Aside from the pictures, copy the listing exactly.

### [RECORDS]
=== Begin Enclosure ===
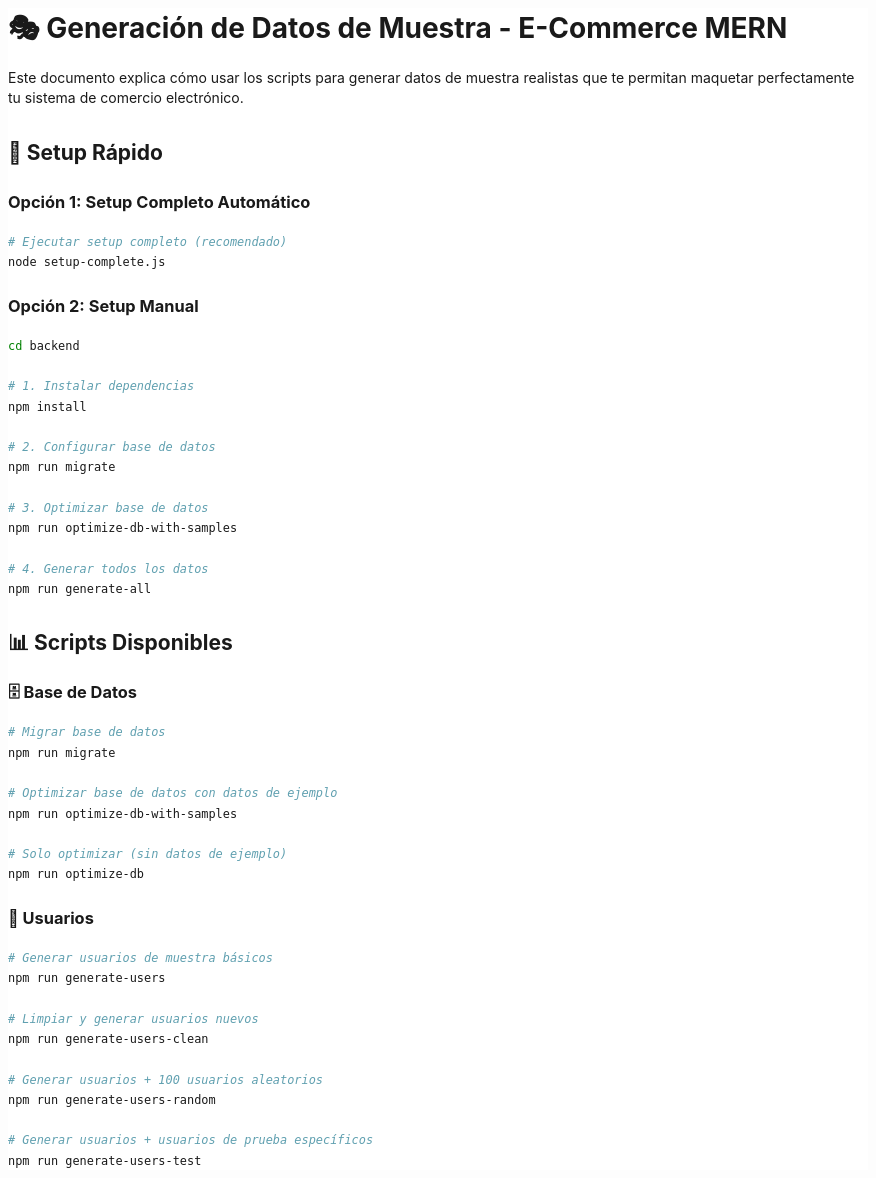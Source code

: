 # 🎭 Generación de Datos de Muestra - E-Commerce MERN

Este documento explica cómo usar los scripts para generar datos de muestra realistas que te permitan maquetar perfectamente tu sistema de comercio electrónico.

## 🚀 Setup Rápido

### Opción 1: Setup Completo Automático
```bash
# Ejecutar setup completo (recomendado)
node setup-complete.js
```

### Opción 2: Setup Manual
```bash
cd backend

# 1. Instalar dependencias
npm install

# 2. Configurar base de datos
npm run migrate

# 3. Optimizar base de datos
npm run optimize-db-with-samples

# 4. Generar todos los datos
npm run generate-all
```

## 📊 Scripts Disponibles

### 🗄️ Base de Datos
```bash
# Migrar base de datos
npm run migrate

# Optimizar base de datos con datos de ejemplo
npm run optimize-db-with-samples

# Solo optimizar (sin datos de ejemplo)
npm run optimize-db
```

### 👥 Usuarios
```bash
# Generar usuarios de muestra básicos
npm run generate-users

# Limpiar y generar usuarios nuevos
npm run generate-users-clean

# Generar usuarios + 100 usuarios aleatorios
npm run generate-users-random

# Generar usuarios + usuarios de prueba específicos
npm run generate-users-test
```
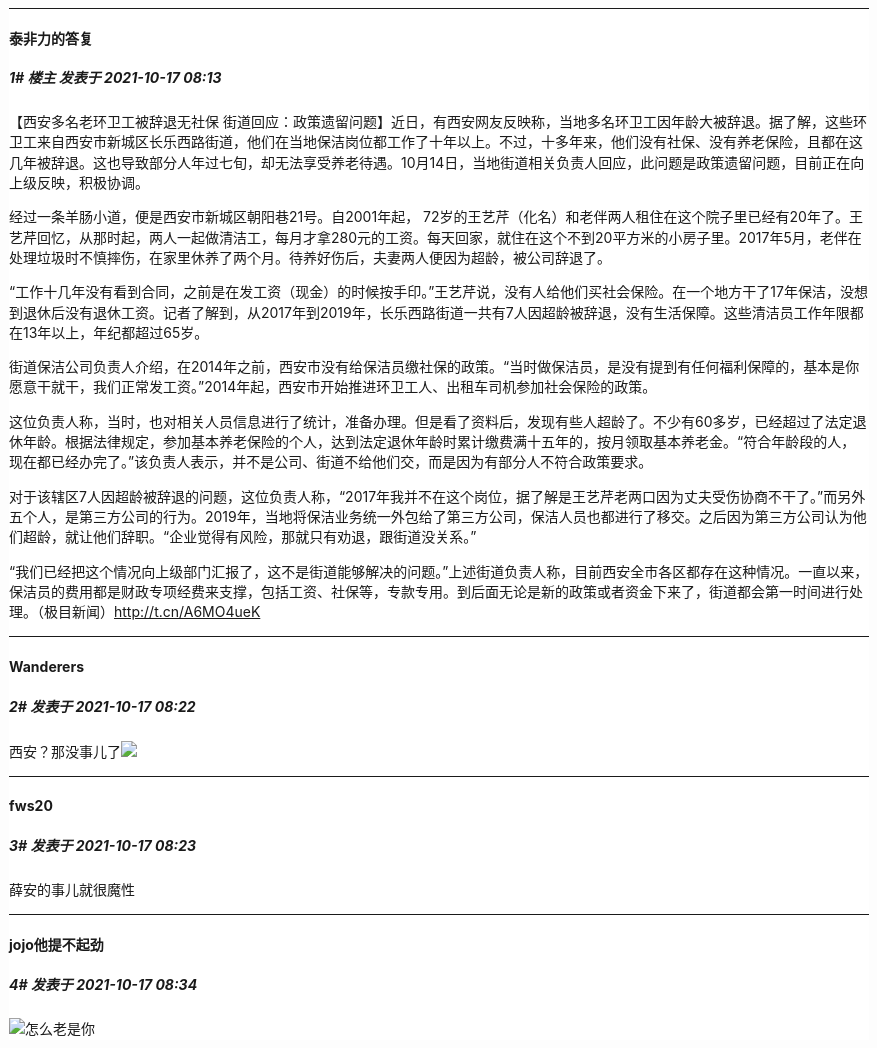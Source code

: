 

*****

####  泰非力的答复  
##### 1#       楼主       发表于 2021-10-17 08:13


【西安多名老环卫工被辞退无社保 街道回应：政策遗留问题】近日，有西安网友反映称，当地多名环卫工因年龄大被辞退。据了解，这些环卫工来自西安市新城区长乐西路街道，他们在当地保洁岗位都工作了十年以上。不过，十多年来，他们没有社保、没有养老保险，且都在这几年被辞退。这也导致部分人年过七旬，却无法享受养老待遇。10月14日，当地街道相关负责人回应，此问题是政策遗留问题，目前正在向上级反映，积极协调。


经过一条羊肠小道，便是西安市新城区朝阳巷21号。自2001年起， 72岁的王艺芹（化名）和老伴两人租住在这个院子里已经有20年了。王艺芹回忆，从那时起，两人一起做清洁工，每月才拿280元的工资。每天回家，就住在这个不到20平方米的小房子里。2017年5月，老伴在处理垃圾时不慎摔伤，在家里休养了两个月。待养好伤后，夫妻两人便因为超龄，被公司辞退了。


“工作十几年没有看到合同，之前是在发工资（现金）的时候按手印。”王艺芹说，没有人给他们买社会保险。在一个地方干了17年保洁，没想到退休后没有退休工资。记者了解到，从2017年到2019年，长乐西路街道一共有7人因超龄被辞退，没有生活保障。这些清洁员工作年限都在13年以上，年纪都超过65岁。


街道保洁公司负责人介绍，在2014年之前，西安市没有给保洁员缴社保的政策。“当时做保洁员，是没有提到有任何福利保障的，基本是你愿意干就干，我们正常发工资。”2014年起，西安市开始推进环卫工人、出租车司机参加社会保险的政策。


这位负责人称，当时，也对相关人员信息进行了统计，准备办理。但是看了资料后，发现有些人超龄了。不少有60多岁，已经超过了法定退休年龄。根据法律规定，参加基本养老保险的个人，达到法定退休年龄时累计缴费满十五年的，按月领取基本养老金。“符合年龄段的人，现在都已经办完了。”该负责人表示，并不是公司、街道不给他们交，而是因为有部分人不符合政策要求。


对于该辖区7人因超龄被辞退的问题，这位负责人称，“2017年我并不在这个岗位，据了解是王艺芹老两口因为丈夫受伤协商不干了。”而另外五个人，是第三方公司的行为。2019年，当地将保洁业务统一外包给了第三方公司，保洁人员也都进行了移交。之后因为第三方公司认为他们超龄，就让他们辞职。“企业觉得有风险，那就只有劝退，跟街道没关系。”


“我们已经把这个情况向上级部门汇报了，这不是街道能够解决的问题。”上述街道负责人称，目前西安全市各区都存在这种情况。一直以来，保洁员的费用都是财政专项经费来支撑，包括工资、社保等，专款专用。到后面无论是新的政策或者资金下来了，街道都会第一时间进行处理。（极目新闻）http://t.cn/A6MO4ueK


*****

####  Wanderers  
##### 2#       发表于 2021-10-17 08:22


西安？那没事儿了<img src="https://static.saraba1st.com/image/smiley/face2017/067.png" referrerpolicy="no-referrer">


*****

####  fws20  
##### 3#       发表于 2021-10-17 08:23


薛安的事儿就很魔性


*****

####  jojo他提不起劲  
##### 4#       发表于 2021-10-17 08:34


<img src="https://static.saraba1st.com/image/smiley/face2017/125.png" referrerpolicy="no-referrer">怎么老是你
=== End Enclosure ===
### [ANSWER BOX]
Source code

: # 🎭 Generación de Datos de Muestra - E-Commerce MERN

Este documento explica cómo usar los scripts para generar datos de muestra realistas que te permitan maquetar perfectamente tu sistema de comercio electrónico.

## 🚀 Setup Rápido

### Opción 1: Setup Completo Automático
```bash
# Ejecutar setup completo (recomendado)
node setup-complete.js
```

### Opción 2: Setup Manual
```bash
cd backend

# 1. Instalar dependencias
npm install

# 2. Configurar base de datos
npm run migrate

# 3. Optimizar base de datos
npm run optimize-db-with-samples

# 4. Generar todos los datos
npm run generate-all
```

## 📊 Scripts Disponibles

### 🗄️ Base de Datos
```bash
# Migrar base de datos
npm run migrate

# Optimizar base de datos con datos de ejemplo
npm run optimize-db-with-samples

# Solo optimizar (sin datos de ejemplo)
npm run optimize-db
```

### 👥 Usuarios
```bash
# Generar usuarios de muestra básicos
npm run generate-users

# Limpiar y generar usuarios nuevos
npm run generate-users-clean

# Generar usuarios + 100 usuarios aleatorios
npm run generate-users-random

# Generar usuarios + usuarios de prueba específicos
npm run generate-users-test
```
Source code

: 

*****

####  泰非力的答复  
##### 1#       楼主       发表于 2021-10-17 08:13


【西安多名老环卫工被辞退无社保 街道回应：政策遗留问题】近日，有西安网友反映称，当地多名环卫工因年龄大被辞退。据了解，这些环卫工来自西安市新城区长乐西路街道，他们在当地保洁岗位都工作了十年以上。不过，十多年来，他们没有社保、没有养老保险，且都在这几年被辞退。这也导致部分人年过七旬，却无法享受养老待遇。10月14日，当地街道相关负责人回应，此问题是政策遗留问题，目前正在向上级反映，积极协调。


经过一条羊肠小道，便是西安市新城区朝阳巷21号。自2001年起， 72岁的王艺芹（化名）和老伴两人租住在这个院子里已经有20年了。王艺芹回忆，从那时起，两人一起做清洁工，每月才拿280元的工资。每天回家，就住在这个不到20平方米的小房子里。2017年5月，老伴在处理垃圾时不慎摔伤，在家里休养了两个月。待养好伤后，夫妻两人便因为超龄，被公司辞退了。


“工作十几年没有看到合同，之前是在发工资（现金）的时候按手印。”王艺芹说，没有人给他们买社会保险。在一个地方干了17年保洁，没想到退休后没有退休工资。记者了解到，从2017年到2019年，长乐西路街道一共有7人因超龄被辞退，没有生活保障。这些清洁员工作年限都在13年以上，年纪都超过65岁。


街道保洁公司负责人介绍，在2014年之前，西安市没有给保洁员缴社保的政策。“当时做保洁员，是没有提到有任何福利保障的，基本是你愿意干就干，我们正常发工资。”2014年起，西安市开始推进环卫工人、出租车司机参加社会保险的政策。


这位负责人称，当时，也对相关人员信息进行了统计，准备办理。但是看了资料后，发现有些人超龄了。不少有60多岁，已经超过了法定退休年龄。根据法律规定，参加基本养老保险的个人，达到法定退休年龄时累计缴费满十五年的，按月领取基本养老金。“符合年龄段的人，现在都已经办完了。”该负责人表示，并不是公司、街道不给他们交，而是因为有部分人不符合政策要求。


对于该辖区7人因超龄被辞退的问题，这位负责人称，“2017年我并不在这个岗位，据了解是王艺芹老两口因为丈夫受伤协商不干了。”而另外五个人，是第三方公司的行为。2019年，当地将保洁业务统一外包给了第三方公司，保洁人员也都进行了移交。之后因为第三方公司认为他们超龄，就让他们辞职。“企业觉得有风险，那就只有劝退，跟街道没关系。”


“我们已经把这个情况向上级部门汇报了，这不是街道能够解决的问题。”上述街道负责人称，目前西安全市各区都存在这种情况。一直以来，保洁员的费用都是财政专项经费来支撑，包括工资、社保等，专款专用。到后面无论是新的政策或者资金下来了，街道都会第一时间进行处理。（极目新闻）http://t.cn/A6MO4ueK


*****

####  Wanderers  
##### 2#       发表于 2021-10-17 08:22


西安？那没事儿了<img src="https://static.saraba1st.com/image/smiley/face2017/067.png" referrerpolicy="no-referrer">


*****

####  fws20  
##### 3#       发表于 2021-10-17 08:23


薛安的事儿就很魔性


*****

####  jojo他提不起劲  
##### 4#       发表于 2021-10-17 08:34


<img src="https://static.saraba1st.com/image/smiley/face2017/125.png" referrerpolicy="no-referrer">怎么老是你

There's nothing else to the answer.